START Raw data

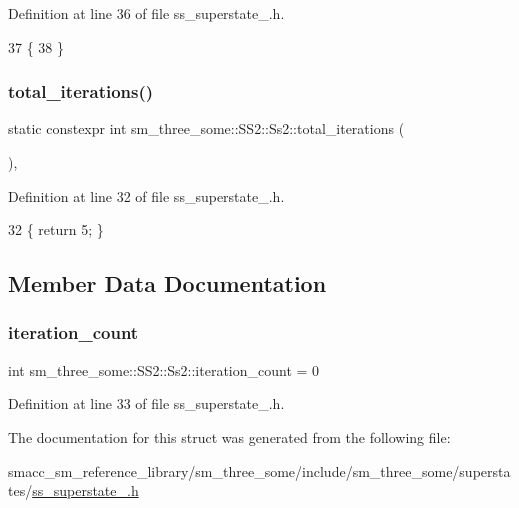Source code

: Definition at line 36 of file ss\+\_\+superstate\+\_.\+h.


\begin{DoxyCode}
37     \{
38     \}
\end{DoxyCode}
\mbox{\label{structsm__three__some_1_1SS2_1_1Ss2_a40a682abb6bcacffdc2886c531aa8e10}} 
\subsubsection{\texorpdfstring{total\+\_\+iterations()}{total\_iterations()}}
{\footnotesize\ttfamily static constexpr int sm\+\_\+three\+\_\+some\+::\+S\+S2\+::\+Ss2\+::total\+\_\+iterations (\begin{DoxyParamCaption}{ }\end{DoxyParamCaption})\hspace{0.3cm}{\ttfamily [inline]}, {\ttfamily [static]}}



Definition at line 32 of file ss\+\_\+superstate\+\_.\+h.


\begin{DoxyCode}
32 \{ \textcolor{keywordflow}{return} 5; \}
\end{DoxyCode}


\subsection{Member Data Documentation}
\mbox{\label{structsm__three__some_1_1SS2_1_1Ss2_ad0f43df403bcb029afb07a0f52699c60}} 
\subsubsection{\texorpdfstring{iteration\+\_\+count}{iteration\_count}}
{\footnotesize\ttfamily int sm\+\_\+three\+\_\+some\+::\+S\+S2\+::\+Ss2\+::iteration\+\_\+count = 0}



Definition at line 33 of file ss\+\_\+superstate\+\_.\+h.



The documentation for this struct was generated from the following file\+:\begin{DoxyCompactItemize}
\item 
smacc\+\_\+sm\+\_\+reference\+\_\+library/sm\+\_\+three\+\_\+some/include/sm\+\_\+three\+\_\+some/superstates/\hyperlink{ss__superstate__2_8h}{ss\+\_\+superstate\+\_.\+h}\end{DoxyCompactItemize}
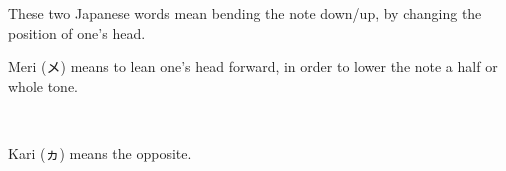 ﻿These two Japanese words mean bending the note down/up, by changing the position of one’s head.

\noindent
{}
\parbox[b][8cm][c]{0.4\textwidth}{Meri (メ) means to lean one’s head forward, in order to lower the note a half or whole tone.}\\
\vspace{0.3cm}
\parbox[b][8cm][c]{0.4\textwidth}{Kari (ヵ) means the opposite.}

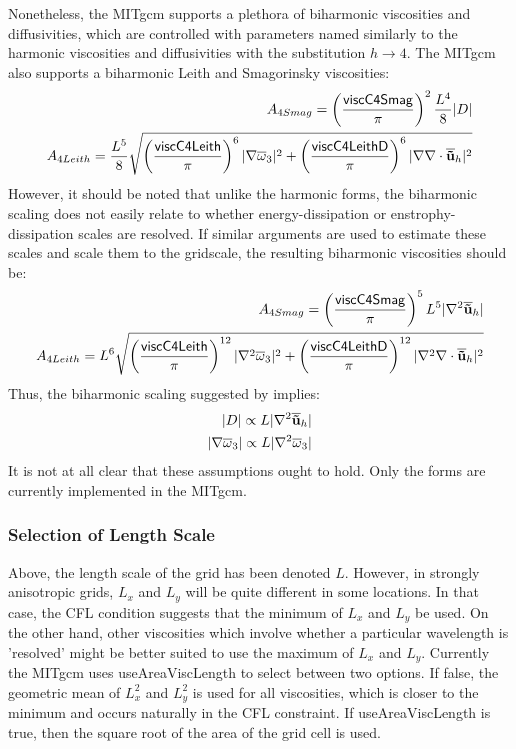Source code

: Nonetheless, the MITgcm supports a plethora of biharmonic viscosities
and diffusivities, which are controlled with parameters named
similarly to the harmonic viscosities and diffusivities with the
substitution $h\rightarrow 4$.  The MITgcm also supports a biharmonic
Leith and Smagorinsky viscosities:
\begin{eqnarray}
A_{4Smag}=\left(\frac{{\sf viscC4Smag}}{\pi}\right)^2\frac{L^4}{8}|D|\nonumber\\
A_{4Leith}=\frac{L^5}{8}\sqrt{\left(\frac{{\sf viscC4Leith}}{\pi}\right)^6|\nabla \overline{\omega}_3|^2+\left(\frac{{\sf viscC4LeithD}}{\pi}\right)^6|\nabla \nabla\cdot \overline{\bf {\tilde u}}_h|^2}\nonumber
\end{eqnarray}
However, it should be noted that unlike the harmonic forms, the
biharmonic scaling does not easily relate to whether
energy-dissipation or enstrophy-dissipation scales are resolved.  If
similar arguments are used to estimate these scales and scale them to
the gridscale, the resulting biharmonic viscosities should be:
\begin{eqnarray}
A_{4Smag}=\left(\frac{{\sf viscC4Smag}}{\pi}\right)^5L^5|\nabla^2\overline{\bf {\tilde u}}_h|\nonumber\\
A_{4Leith}=L^6\sqrt{\left(\frac{{\sf viscC4Leith}}{\pi}\right)^{12}|\nabla^2 \overline{\omega}_3|^2+\left(\frac{{\sf viscC4LeithD}}{\pi}\right)^{12}|\nabla^2 \nabla\cdot \overline{\bf {\tilde u}}_h|^2}\nonumber
\end{eqnarray}
Thus, the biharmonic scaling suggested by \citet{grha00} implies:
\begin{eqnarray}
|D|\propto L|\nabla^2\overline{\bf {\tilde u}}_h|\\
|\nabla \overline{\omega}_3|\propto L|\nabla^2 \overline{\omega}_3|
\end{eqnarray}
It is not at all clear that these assumptions ought to hold.  Only the \citet{grha00} forms are currently implemented in the MITgcm.

\subsubsection{Selection of Length Scale}
Above, the length scale of the grid has been denoted $L$.  However, in
strongly anisotropic grids, $L_x$ and $L_y$ will be quite different in
some locations.  In that case, the CFL condition suggests that the
minimum of $L_x$ and $L_y$ be used.  On the other hand, other
viscosities which involve whether a particular wavelength is
'resolved' might be better suited to use the maximum of $L_x$ and
$L_y$.  Currently the MITgcm uses {\sf useAreaViscLength} to select
between two options.  If false, the geometric mean of $L^2_x$ and
$L^2_y$ is used for all viscosities, which is closer to the minimum
and occurs naturally in the CFL constraint.  If {\sf
  useAreaViscLength} is true, then the square root of the area of the
grid cell is used.

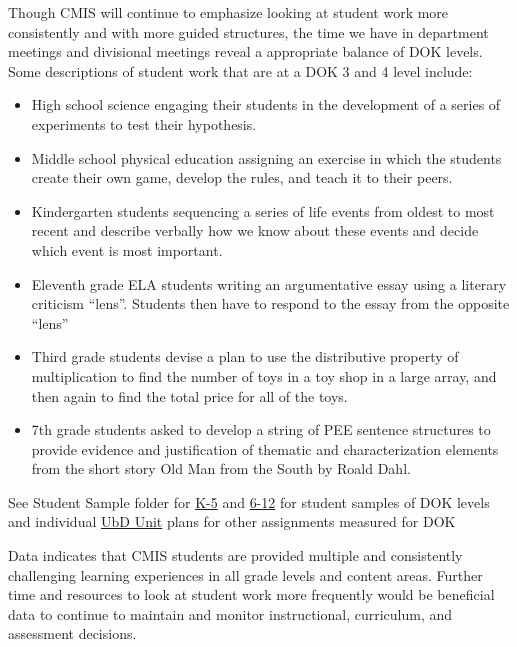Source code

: \begin{findings}
Though CMIS will  continue to emphasize looking at student work more consistently and with more guided structures, the time we have in department meetings and divisional meetings reveal a appropriate balance of DOK levels. Some descriptions of student work that are at a DOK 3 and 4 level include: 
\begin{itemize}
\item High school science engaging their students in the development of a series of experiments to test their hypothesis.
\item Middle school physical education assigning an exercise in which the students create their own game, develop the rules, and teach it to their peers. 
\item Kindergarten students sequencing a series of life events from oldest to most recent and describe verbally how we know about these events and decide which event is most important. 
\item Eleventh grade ELA students writing an argumentative essay using a literary criticism “lens”. Students then have to respond to the essay from the opposite “lens” 
\item Third grade students devise a plan to use the distributive property of multiplication to find the number of toys in a toy shop in a large array, and then again to find the total price for all of the toys.
\item 7th grade students asked to develop a string of PEE sentence structures to provide evidence and justification of thematic and characterization elements from the short story Old Man from the South by Roald Dahl. 
\end{itemize}

See Student Sample folder for \href{https://drive.google.com/drive/folders/0ByVFfrm0zfolVGJzdXpvLV9reVk?usp=sharing}{K-5} and  \href{https://drive.google.com/drive/folders/0ByVFfrm0zfolMkF5aThoSzZxa1E?usp=sharing}{6-12} for student samples of DOK levels and individual \href{https://docs.google.com/a/cmis.ac.th/document/d/1kL1VjwfuMMa7NaWmwUrEah1BM-jJRmLAd4VJzR3HoPs/edit?usp=sharing}{UbD Unit} plans for other assignments measured for DOK 


Data indicates that CMIS students are provided multiple and consistently challenging learning experiences in all grade levels and content areas. Further time and resources to look at student work more frequently would be beneficial data to continue to maintain and monitor instructional, curriculum, and assessment decisions.  
\end{findings}

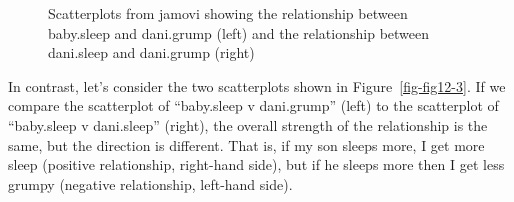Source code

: \documentclass[
  a4paper,
]{book}
\begin{document}
\begin{figure}[H]
\begin{minipage}[b]{0.50\linewidth}
{}

\subcaption{\label{fig-fig12-2b}}
\end{minipage}%

\caption{\label{fig-fig12-2}Scatterplots from jamovi showing the
relationship between baby.sleep and dani.grump (left) and the
relationship between dani.sleep and dani.grump (right)}

\end{figure}

In contrast, let's consider the two scatterplots shown in
Figure~\ref{fig-fig12-3}. If we compare the scatterplot of ``baby.sleep
v dani.grump'' (left) to the scatterplot of ``baby.sleep v dani.sleep''
(right), the overall strength of the relationship is the same, but the
direction is different. That is, if my son sleeps more, I get more sleep
(positive relationship, right-hand side), but if he sleeps more then I
get less grumpy (negative relationship, left-hand side).
\end{document}
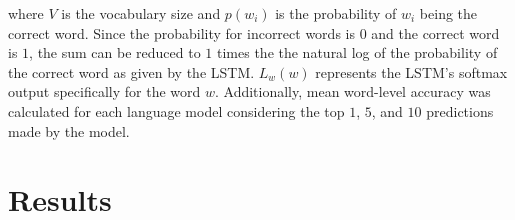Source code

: \documentclass[runningheads,a4paper]{llncs}
\begin{document}
where $V$ is the vocabulary size and $p(w_i)$ is the probability of
$w_i$ being the correct word. Since the probability for incorrect
words is $0$ and the correct word is $1$, the sum can be reduced to
$1$ times the the natural log of the probability of the correct word
as given by the LSTM.
$L_w(w)$ represents the LSTM's softmax output specifically for the
word $w$. Additionally, mean word-level accuracy was calculated for
each language model considering the top $1$, $5$, and $10$ predictions
made by the model.

\section{Results}

\end{document}
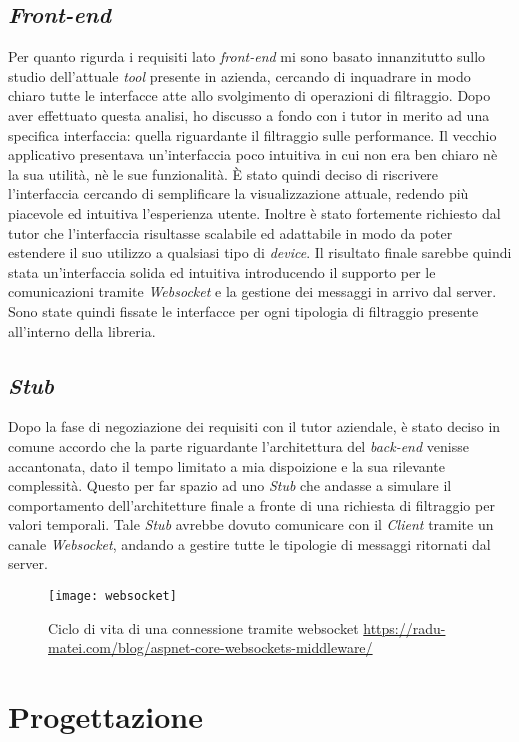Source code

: \subsection{\textit{Front-end}}
Per quanto rigurda i requisiti lato \textit{front-end} mi sono basato innanzitutto sullo studio dell'attuale \textit{tool} presente in azienda, cercando di inquadrare in modo chiaro tutte le interfacce atte allo svolgimento di operazioni di filtraggio. Dopo aver effettuato questa analisi, ho discusso a fondo con i tutor in merito ad una specifica interfaccia: quella riguardante il filtraggio sulle performance. Il vecchio applicativo presentava un'interfaccia poco intuitiva in cui non era ben chiaro nè la sua utilità, nè le sue funzionalità. È stato quindi deciso di riscrivere l'interfaccia cercando di semplificare la visualizzazione attuale, redendo più piacevole ed intuitiva l'esperienza utente. Inoltre è stato fortemente richiesto dal tutor che l'interfaccia risultasse scalabile ed adattabile in modo da poter estendere il suo utilizzo a qualsiasi tipo di \textit{device}. Il risultato finale sarebbe quindi stata un'interfaccia solida ed intuitiva introducendo il supporto per le comunicazioni tramite \textit{\gls{Websocket}} e la gestione dei messaggi in arrivo dal server. Sono state quindi fissate le interfacce per ogni tipologia di filtraggio presente all'interno della libreria.

\subsection{\textit{Stub}}
Dopo la fase di negoziazione dei requisiti con il tutor aziendale, è stato deciso in comune accordo che la parte riguardante l'architettura del \textit{back-end} venisse accantonata, dato il tempo limitato a mia dispoizione e la sua rilevante complessità. Questo per far spazio ad uno \textit{Stub} che andasse a simulare il comportamento dell'architetture finale a fronte di una richiesta di filtraggio per valori temporali. Tale \textit{Stub} avrebbe dovuto comunicare con il \textit{Client} tramite un canale \textit{Websocket}, andando a gestire tutte le tipologie di messaggi ritornati dal server.
\begin{figure}[!h] 
	\centering 
	\texttt{[image: websocket]} 
	\caption{Ciclo di vita di una connessione tramite websocket \url{https://radu-matei.com/blog/aspnet-core-websockets-middleware/}}
\end{figure}
\newpage
\section{Progettazione}
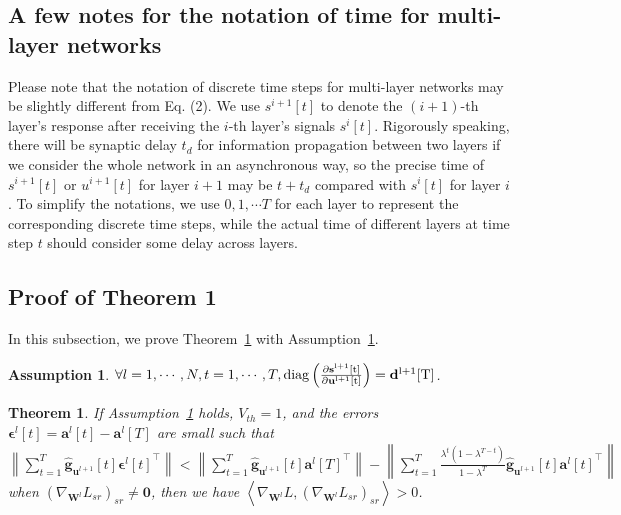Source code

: \documentclass{article}
\begin{document}
\subsection{A few notes for the notation of time for multi-layer networks}

Please note that the notation of discrete time steps for multi-layer networks may be slightly different from Eq. (2). We use $s^{i+1}[t]$ to denote the $(i+1)$-th layer’s response after receiving the $i$-th layer’s signals $s^i[t]$. Rigorously speaking, there will be synaptic delay $t_d$ for information propagation between two layers if we consider the whole network in an asynchronous way, so the precise time of $s^{i+1}[t]$ or $u^{i+1}[t]$ for layer $i+1$ may be $t+t_d$ compared with $s^i[t]$ for layer $i$. To simplify the notations, we use $0, 1, \cdots T$ for each layer to represent the corresponding discrete time steps, while the actual time of different layers at time step $t$ should consider some delay across layers.


\subsection{Proof of Theorem 1}

In this subsection, we prove Theorem~\ref{supthm_feedforward} with Assumption~\ref{supassumption1}.

\newtheorem{supassumption}{\bf Assumption}
\begin{supassumption}\label{supassumption1}
$\forall l=1,\cdots,N, t=1,\cdots,T, \rm{diag}\left(\frac{\partial \mathbf{s}^{l+1}[t]}{\partial \mathbf{u}^{l+1}[t]}\right) = \mathbf{d}^{l+1}[T]$.
\end{supassumption}

\newtheorem{supthm}{\bf Theorem}
\begin{supthm}\label{supthm_feedforward}
If Assumption~\ref{supassumption1} holds, $V_{th}=1$, and the errors $\bm{\epsilon}^l[t]=\mathbf{a}^l[t]-\mathbf{a}^l[T]$ are small such that $\left\lVert \sum_{t=1}^T \hat{\mathbf{g}}_{\mathbf{u}^{l+1}}[t] {\bm{\epsilon}^l[t]}^\top \right\rVert < \left\lVert \sum_{t=1}^T \hat{\mathbf{g}}_{\mathbf{u}^{l+1}}[t] {\mathbf{a}^l[T]}^\top \right\rVert - \left\lVert \sum_{t=1}^T \frac{\lambda^t(1-\lambda^{T-t})}{1-\lambda^T}\hat{\mathbf{g}}_{\mathbf{u}^{l+1}}[t] {\mathbf{a}^l[t]}^\top \right\rVert$ when $\left(\nabla_{\mathbf{W}^l}L_{sr}\right)_{sr}\neq\mathbf{0}$, then we have $\left<\nabla_{\mathbf{W}^l}L, \left(\nabla_{\mathbf{W}^l}L_{sr}\right)_{sr}\right> > 0$.
\end{supthm}
\end{document}
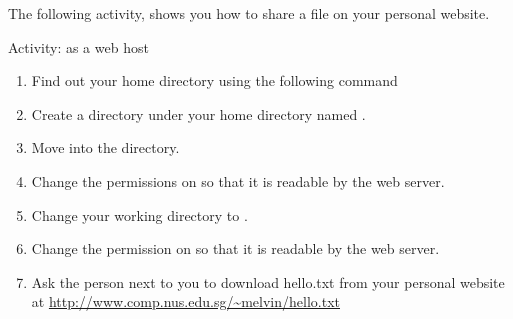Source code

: The following activity, shows you how to share a file on your personal website.  

\begin{frame}[allowframebreaks=0.6]{Activity:  as a web host}
\begin{enumerate}
\item Find out your home directory using the following command
\item Create a directory under your home directory named
. 
\item Move  into the  directory. 
\item Change the permissions on  so that it is readable by
the web server. 
\item Change your working directory to . 
\item Change the permission on  so that it is readable by the
web server.  
\item Ask the person next to you to download hello.txt from your personal
website at \url{http://www.comp.nus.edu.sg/~melvin/hello.txt}
\end{enumerate}
\end{frame}







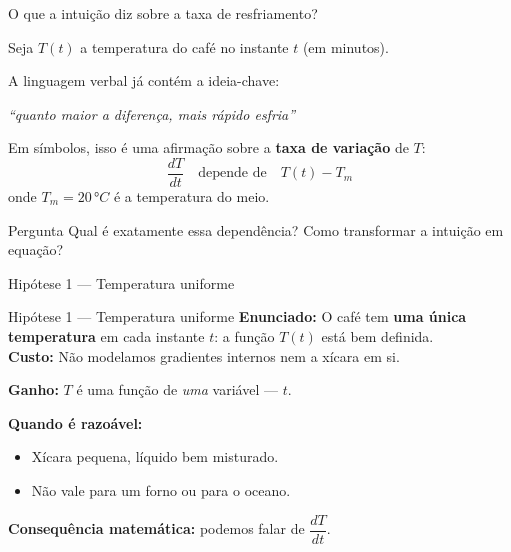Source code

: \documentclass[12pt]{beamer}
\newcommand{\hipotese}[4]{%
  \begin{block}{Hipótese #1 — #2}
    \textbf{Enunciado:} #3\\[4pt]
    \textbf{Custo:} #4
  \end{block}%
}
\begin{document}
\begin{frame}{O que a intuição diz sobre a taxa de resfriamento?}

  Seja $T(t)$ a temperatura do café no instante $t$ (em minutos).

  \vspace{10pt}
  A linguagem verbal já contém a ideia-chave:

  \vspace{8pt}
  \begin{exampleblock}{}
    \centering
    \textit{``quanto maior a diferença, mais rápido esfria''}
  \end{exampleblock}

  \vspace{10pt}
  \pause

  Em símbolos, isso é uma afirmação sobre a \textbf{taxa de variação} de $T$:
  \[
    \frac{dT}{dt} \quad \text{depende de} \quad T(t) - T_m
  \]
  onde $T_m = 20\,°C$ é a temperatura do meio.

  \vspace{10pt}
  \pause

  \begin{alertblock}{Pergunta}
    Qual é exatamente essa dependência?
    \quad Como transformar a intuição em equação?
  \end{alertblock}

\end{frame}


\begin{frame}{Hipótese 1 — Temperatura uniforme}

  \hipotese{1}{Temperatura uniforme}{%
    O café tem \textbf{uma única temperatura} em cada instante $t$:
    a função $T(t)$ está bem definida.%
  }{%
    Não modelamos gradientes internos nem a xícara em si.%
  }

  \vspace{10pt}
  \pause

  \textbf{Ganho:} $T$ é uma função de \emph{uma} variável — $t$.

  \vspace{8pt}
  \textbf{Quando é razoável:}
  \begin{itemize}
    \item Xícara pequena, líquido bem misturado.
    \item Não vale para um forno ou para o oceano.
  \end{itemize}

  \vspace{8pt}
  \textbf{Consequência matemática:} podemos falar de $\dfrac{dT}{dt}$.

\end{frame}
\end{document}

END Raw data

=== Task statement ===
In the entries above, how many lines contain the word "between"? Provide the number alone.

=== Answer ===
4